За индейцами следовал Кортес верхом на лошади, в окружении индейских вождей, некоторых из которых он убил или покорил. Среди них были: Несауалькойотль, поэт-правитель Тескоко, умерший перед самым вторжением; Монтесума (Мотекусома), павший от рук своих собственных разъярённых подданных; несчастный Чималпопока, угодивший в руки конкистадоров и скончавшийся от пыток; и даже сам бог войны Уицилопочтли, собиравший богатый урожай жертвоприношений, пока его храмы не пали, разрушенные испанцами.
За колонной исторических персонажей следовали литературные герои. Согласно традиции, первой ехала колесница, изображавшая спасение епископа Херонимо доблестным Сидом, в одиночку схватившимся с маврами. Участники представляли повергнутого наземь прелата; язычника, ударяющего его не упомянутым в «Песни о моём Сиде» копьём, но крестом; и рыцаря, спешащего на выручку.
Далее везли Амадиса Галльского, зерцало рыцарства. Его изобразили стоящим перед магическими вратами острова Твердь, пройти сквозь которые не дано никому, кроме самого доблестного рыцаря на земле.
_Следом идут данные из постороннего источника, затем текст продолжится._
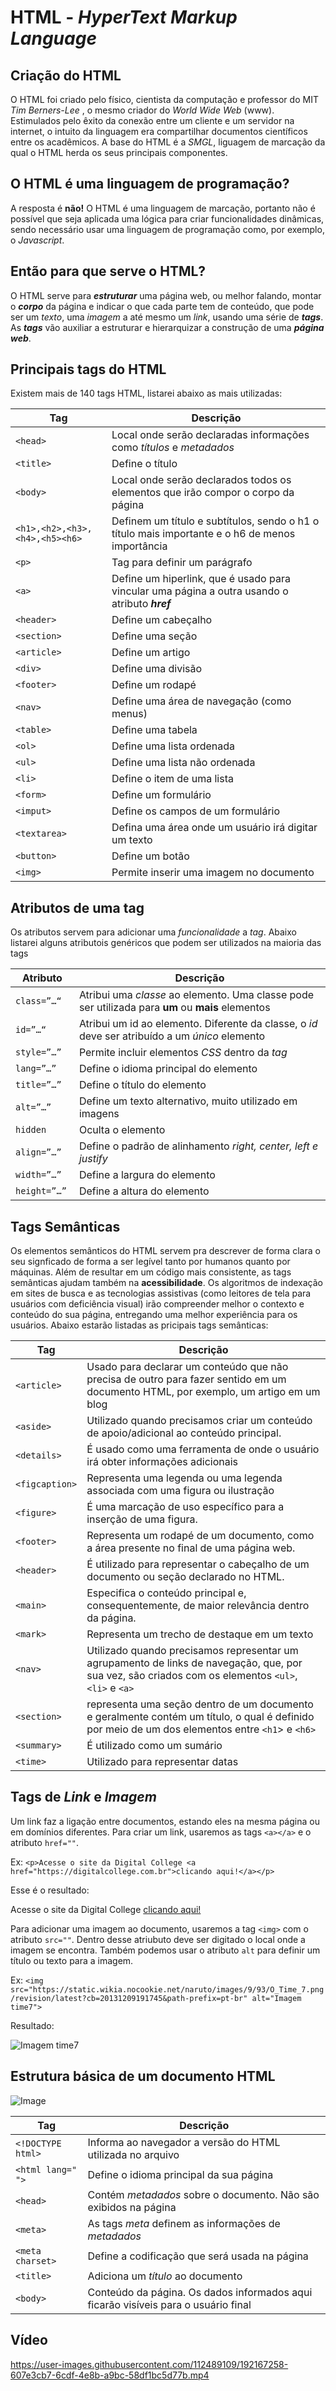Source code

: # HTML - _HyperText Markup Language_

## Criação do HTML
O HTML foi criado pelo físico, cientista da computação e professor do MIT _Tim Berners-Lee_ , o mesmo criador do _World Wide Web_ (www).
Estimulados pelo êxito da conexão entre um cliente e um servidor na internet, o intuito da linguagem era compartilhar documentos científicos entre os acadêmicos.
A base do HTML é a _SMGL_, liguagem de marcação da qual o HTML herda os seus principais componentes.

## O HTML é uma linguagem de programação?
A resposta é **não!** O HTML é uma linguagem de marcação, portanto não é possível que seja aplicada uma lógica para criar funcionalidades dinâmicas, sendo necessário usar uma linguagem de programação como, por exemplo, o _Javascript_.

## Então para que serve o HTML?
O HTML serve para _**estruturar**_ uma página web, ou melhor falando, montar o **_corpo_** da página e indicar o que cada parte tem de conteúdo, que pode ser um _texto_, uma _imagem_ a até mesmo um _link_, usando uma série de **_tags_**.
As **_tags_** vão auxiliar a estruturar e hierarquizar a construção de uma **_página web_**. 

## Principais tags do HTML
Existem mais de 140 tags HTML, listarei abaixo as mais utilizadas:

| Tag  | Descrição   |
| ------- | -------- |
| `<head>`   | Local onde serão declaradas informações como _títulos_ e _metadados_    |
| `<title>`   | Define o título   |
| `<body>`  | Local onde serão declarados todos os elementos que irão compor o corpo da página   |
| `<h1>,<h2>,<h3>,<h4>,<h5><h6>`  | Definem um título e subtítulos, sendo o h1 o título mais importante e o h6 de menos importância    |
| `<p>`   | Tag para definir um parágrafo   |
| `<a>`   | Define um hiperlink, que é usado para vincular uma página a outra usando o atributo **_href_**   |
| `<header>`   | Define um cabeçalho    |
| `<section>`   | Define uma seção    |
| `<article>`   | Define um artigo    |
| `<div>`   | Define uma divisão    |
| `<footer>`   | Define um rodapé    |
| `<nav>`   | Define uma área de navegação (como menus)   |
| `<table>`   | Define uma tabela    |
| `<ol>`   | Define uma lista ordenada   |
| `<ul>`   | Define uma lista não ordenada    |
| `<li>`   | Define o item de uma lista    |
| `<form>`   | Define um formulário   |
| `<imput>`   | Define os campos de um formulário    |
| `<textarea>`   | Defina uma área onde um usuário irá digitar um texto   |
| `<button>`   | Define um botão    |
| `<img>`   | Permite inserir uma imagem no documento    |

## Atributos de uma tag

Os atributos servem para adicionar uma _funcionalidade_ a _tag_. Abaixo listarei alguns atributois genéricos que podem ser utilizados na maioria das tags

| Atributo  | Descrição   |
| ------- | -------- |
|  `class=”…“ ` | Atribui uma _classe_ ao elemento. Uma classe pode ser utilizada para **um** ou **mais** elementos   |
| `id=”…“`  | Atribui um id ao elemento. Diferente da classe, o _id_ deve ser atribuído a um _único_ elemento  |
| `style=”…”` | Permite incluir elementos _CSS_ dentro da _tag_   |
| `lang=”…”`  | Define o idioma principal do elemento    |
| `title=”…”`  | Define o título do elemento   |
| `alt=”…”`  | Define um texto alternativo, muito utilizado em imagens|
| `hidden`   | Oculta o elemento |
| `align=”…” `   | Define o padrão de alinhamento _right, center, left e justify_  |
| `width=”…”`   | Define a largura do elemento    |
| `height=”…” `   |  Define a altura do elemento      |


## Tags Semânticas

Os elementos semânticos do HTML servem pra descrever de forma clara o seu signficado de forma a ser legível tanto por humanos quanto por máquinas. 
Além de resultar em um código mais consistente, as tags semânticas ajudam também na **acessibilidade**. Os algoritmos de indexação em sites de busca e as tecnologias assistivas (como leitores de tela para usuários com deficiência visual) irão compreender melhor o contexto e conteúdo do sua página, entregando uma melhor experiência para os usuários.
Abaixo estarão listadas as pricipais  tags semânticas:

| Tag  | Descrição   |
| ------- | -------- |
| `<article>`   | Usado para declarar um conteúdo que não precisa de outro para fazer sentido em um documento HTML, por exemplo, um artigo em um blog    |
| `<aside>`   | Utilizado quando precisamos criar um conteúdo de apoio/adicional ao conteúdo principal.   |
| `<details>`  | É usado como uma ferramenta de onde o usuário irá obter informações adicionais |
| `<figcaption>`  | Representa uma legenda ou uma legenda associada com uma figura ou ilustração    |
| `<figure>`   |  É uma marcação de uso específico para a inserção de uma figura.    |
| `<footer>`   | Representa um rodapé de um documento, como a área presente no final de uma página web.   |
| `<header>`   | É utilizado para representar o cabeçalho de um documento ou seção declarado no HTML.    |
| `<main>`   |  Especifica o conteúdo principal e, consequentemente, de maior relevância dentro da página.   |
| `<mark>`   | Representa um trecho de destaque em um texto    |
| `<nav>`   |  Utilizado quando precisamos representar um agrupamento de links de navegação, que, por sua vez, são criados com os elementos `<ul>`, `<li>` e `<a>`   |
| `<section>`   |  representa uma seção dentro de um documento e geralmente contém um título, o qual é definido por meio de um dos elementos entre `<h1`> e `<h6>`    |
| `<summary>`   | É utilizado como um sumário  |
| `<time>`   | Utilizado para representar datas    |


## Tags de **_Link_** e **_Imagem_**

Um link faz a ligação entre documentos, estando eles na mesma página ou em domínios diferentes.
Para criar um link, usaremos as tags `<a></a>` e o atributo `href=""`.

Ex:    `<p>Acesse o site da Digital College <a href="https://digitalcollege.com.br">clicando aqui!</a></p>`

Esse é o resultado:

 <p>Acesse o site da Digital College <a href="https://digitalcollege.com.br">clicando aqui!</a></p>


Para adicionar uma imagem ao documento, usaremos a tag `<img>` com o atributo `src=""`. Dentro desse atriubuto deve ser digitado o local onde a imagem se encontra. Também podemos usar o atributo `alt` para definir um título ou texto para a imagem.

Ex:  `<img src="https://static.wikia.nocookie.net/naruto/images/9/93/O_Time_7.png/revision/latest?cb=20131209191745&path-prefix=pt-br" alt="Imagem time7">`

Resultado:


<img src="https://static.wikia.nocookie.net/naruto/images/9/93/O_Time_7.png/revision/latest?cb=20131209191745&path-prefix=pt-br" alt="Imagem time7">






## Estrutura básica de um documento HTML



![Image](https://user-images.githubusercontent.com/112489109/192039157-7b61cd13-b58f-41f4-8f41-fd9d58a98aba.png)


|  **Tag** | **Descrição**  |
| ------- | -------- |
| `<!DOCTYPE html>`  | Informa ao navegador a versão do HTML utilizada no arquivo    |
| `<html lang=" ">`   | Define o idioma principal da sua página    |
| `<head>`   | Contém  _metadados_  sobre o documento. Não são exibidos na página   |
| `<meta>`   | As tags _meta_ definem as informações de _metadados_ |
| `<meta charset>`   | Define a codificação que será usada na página   |
| `<title>`   | Adiciona um _título_ ao documento  |
| `<body>`   | Conteúdo da página. Os dados informados aqui ficarão visíveis para o usuário final  |



## Vídeo



https://user-images.githubusercontent.com/112489109/192167258-607e3cb7-6cdf-4e8b-a9bc-58df1bc5d77b.mp4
Амадис сражался с невидимыми воителями, на чью призрачную природу указывали сетчатые одеяния.
— Слышишь, о чём вокруг люди толкуют? — спросил Матео. — Им известно значение каждой сцены, и они даже повторяют наизусть соответствующие строки, хотя сами отроду не прочли ни одной книги. Рассказы об этих героях, об их деяниях передаются из уст в уста, a mascarada оживляет их, делая реальными для людей, не способных прочесть даже собственное имя.
По правде сказать, эти колоритные сцены оживляли героев и в моих глазах, хотя уж я-то о большинстве из них читал.
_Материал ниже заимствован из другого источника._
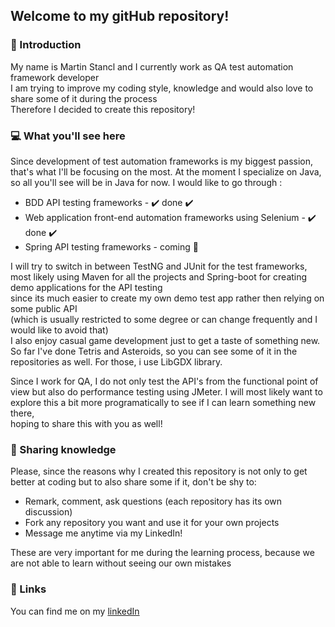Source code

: ## Welcome to my gitHub repository!

### :wave: Introduction 

My name is Martin Stancl and I currently work as QA test automation framework developer  
I am trying to improve my coding style, knowledge and would also love to share some of it during the process  
Therefore I decided to create this repository!

### :computer: What you'll see here 

Since development of test automation frameworks is my biggest passion, that's what I'll be focusing on the most.
At the moment I specialize on Java, so all you'll see will be in Java for now.
I would like to go through :  

  - BDD API testing frameworks - :heavy_check_mark: done :heavy_check_mark:
  - Web application front-end automation frameworks using Selenium - :heavy_check_mark: done :heavy_check_mark:
  - Spring API testing frameworks - coming :eyes:
  


I will try to switch in between TestNG and JUnit for the test frameworks,  
most likely using Maven for all the projects and Spring-boot for creating demo applications for the API testing  
since its much easier to create my own demo test app rather then relying on some public API   
(which is usually restricted to some degree or can change frequently and I would like to avoid that)   
I also enjoy casual game development just to get a taste of something new. So far I've done Tetris and Asteroids,
so you can see some of it in the repositories as well. For those, i use LibGDX library.

Since I work for QA, I do not only test the API's from the functional point of view but also do performance testing
using JMeter. I will most likely want to explore this a bit more programatically to see if I can learn something new there,  
hoping to share this with you as well!

### :memo: Sharing knowledge
Please, since the reasons why I created this repository is not only to get better at coding but to also share some if it, don't be shy to:  

  - Remark, comment, ask questions (each repository has its own discussion)
  - Fork any repository you want and use it for your own projects
  - Message me anytime via my LinkedIn! 
  
These are very important for me during the learning process, because we are not able to learn without seeing our own mistakes  

### :link: Links
You can find me on my <a href="https://www.linkedin.com/in/martin-štancl-11b591108">linkedIn</a>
Само собой, не обошлось и без Бернальдо ди Карпио, убивающего в Ронсевальском ущелье франкского рыцаря Роланда. Эта сцена всколыхнула в моём сердце воспоминания, сладостные и горькие одновременно: именно этого героя я пытался изобразить перед Еленой, когда впервые увидел её на площади в Веракрусе.
Был тут представлен и Эспландиан, герой Пятой книги Амадиса, любимого сочинения Дон Кихота, из-за которого тот, как считалось, и повредился умом. Эта книга была среди рыцарских романов, сожжённых его другом ради его же блага. Сцена представляла Эспландиана, погруженного колдуньей в волшебный сон и плывущего на выполненной в виде дракона ладье под названием «Великий змей».